SPECIAL CORRESPONDENT OF THE OUTLOOK IN ENGLAND

INETY per cent of the soldiers now

in the British army worked for a daily wage before the war-that is to say, they have come from the so-called working classes. Never in all their lives before have these men been as well clothed, fed, or looked after in every way. Unless death or serious disability intervenes, the period of the war will, in the future, be looked back upon by most of them as a time of surcease from all the ills of poverty such as had been their lot before, and of freedom from anxiety as to the welfare of their families. Never has the woman had so much cash in hand given to her out of her husband's earnings as the Government now allows for her subsistence, and the soldier knows that if he is killed or crippled a pension will be forthcoming. Only those familiar with the grinding and sordid poverty in which the average English workingman has lived in the past can realize the peaceful and care-free state of mind in which hundreds of thousands of the English soldiers now live.

The workingman who for one reason or another has stayed at home has never before been given the opportunity of earning larger wages, and while the cost of living has greatly increased (about seventy per cent), and the workingman's family is thoroughly unskilled in the art of economical living, it is the employer, whether the Government or a private individual, who has taken the increase largely upon himself.

The real burden of the war has fallen upon what is called in England the lower middle class, in which are found the shopkeepers' assistants, the minor clerks, the men with small single-handed businesses, and others of like incomes.

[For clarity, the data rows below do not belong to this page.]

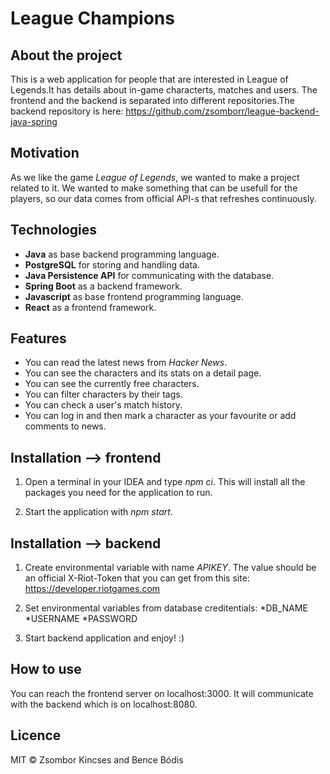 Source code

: # League Champions

## About the project

This is a web application for people that are interested in League of Legends.It has details about in-game characterts, matches and users.
The frontend and the backend is separated into different repositories.The backend repository is here: https://github.com/zsomborr/league-backend-java-spring

## Motivation

As we like the game *League of Legends*, we wanted to make a project related to it. We wanted to make something that can be usefull for the players, so our data comes from official API-s that refreshes continuously.

## Technologies

* __Java__ as base backend programming language.
* __PostgreSQL__ for storing and handling data.
* __Java Persistence API__ for communicating with the database.
* __Spring Boot__ as a backend framework.
* __Javascript__ as base frontend programming language.
* __React__ as a frontend framework.

## Features

* You can read the latest news from *Hacker News*.
* You can see the characters and its stats on a detail page.
* You can see the currently free characters.
* You can filter characters by their tags.
* You can check a user's match history.
* You can log in and then mark a character as your favourite or add comments to news.

## Installation --> frontend

1. Open a terminal in your IDEA and type *npm ci*. This will install all the packages you need for the application to run.

2. Start the application with *npm start*.

## Installation --> backend

1. Create environmental variable with name *APIKEY*. The value should be an official X-Riot-Token that you can get from this site: https://developer.riotgames.com
	
2. Set environmental variables from database creditentials:
    *DB_NAME
    *USERNAME
    *PASSWORD

3. Start backend application and enjoy! :)

## How to use

You can reach the frontend server on localhost:3000. It will communicate with the backend which is on localhost:8080.

## Licence

MIT © Zsombor Kincses and Bence Bódis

Enlistment has in many cases resulted in permanent loss of position, destruction of business, or interruption of plans for betterment. The pay of the soldier and the Government allowance to families, while they seem liberal to those who have been manual laborers, do not equal the former incomes of these people from the middle classes. Some relief has been afforded by grants made from special funds raised for the purpose, but this relief is not evenly distributed, and when it is received is rarely equal to the loss incurred. In consequence homes

have been broken up, the education of children interrupted, and a scale of living adopted for the family necessarily considerably below the standard of pre-war days.

It is these people who will suffer most from the war and who will have no chance after the war to secure redress, for they are not combined in effective organizations and are subject to competition from every one seeking employment who may be of the same class and whose qualifications for employment consist principally of the need for money on which to live. They will be crushed between the class below and the class above, as they have always been and always will be. These people are looked upon as negligible in politics or industry. There are always more than enough of them; women can often take the places of men, and they can call no halt to any activity of the nation should they attempt to attract attention to their grievances through some concerted action, for of this they are incapable.

Money and property possess great power in England, and until the coming of this war had been able to keep the activities of organized labor well under control. The capitalistic stronghold was by 1914 being seriously threatened, however. Its stoutest battlements were being undermined, and it had been only through almost ignominious compromise that disaster had been averted. A Liberal Government had joined with labor in an attack upon vested rights and interests long held to be inviolable. In July, 1914, the country was on the verge of great industrial strikes and lockouts, seemingly inevitable. Then came the war with its reactions, and the war has proved a temporary solvent of a serious situation.

The conflict between labor and capital, which in England is more of a class war than it is elsewhere, has been only postponed, however, and the question now most frequently asked, aside from conjecture as to the probable duration of the war, is as to what is going to happen in the days of peace to come. Will things be taken up just where they were left off? Has the war brought new difficulties, or has it perhaps decreased those of former days?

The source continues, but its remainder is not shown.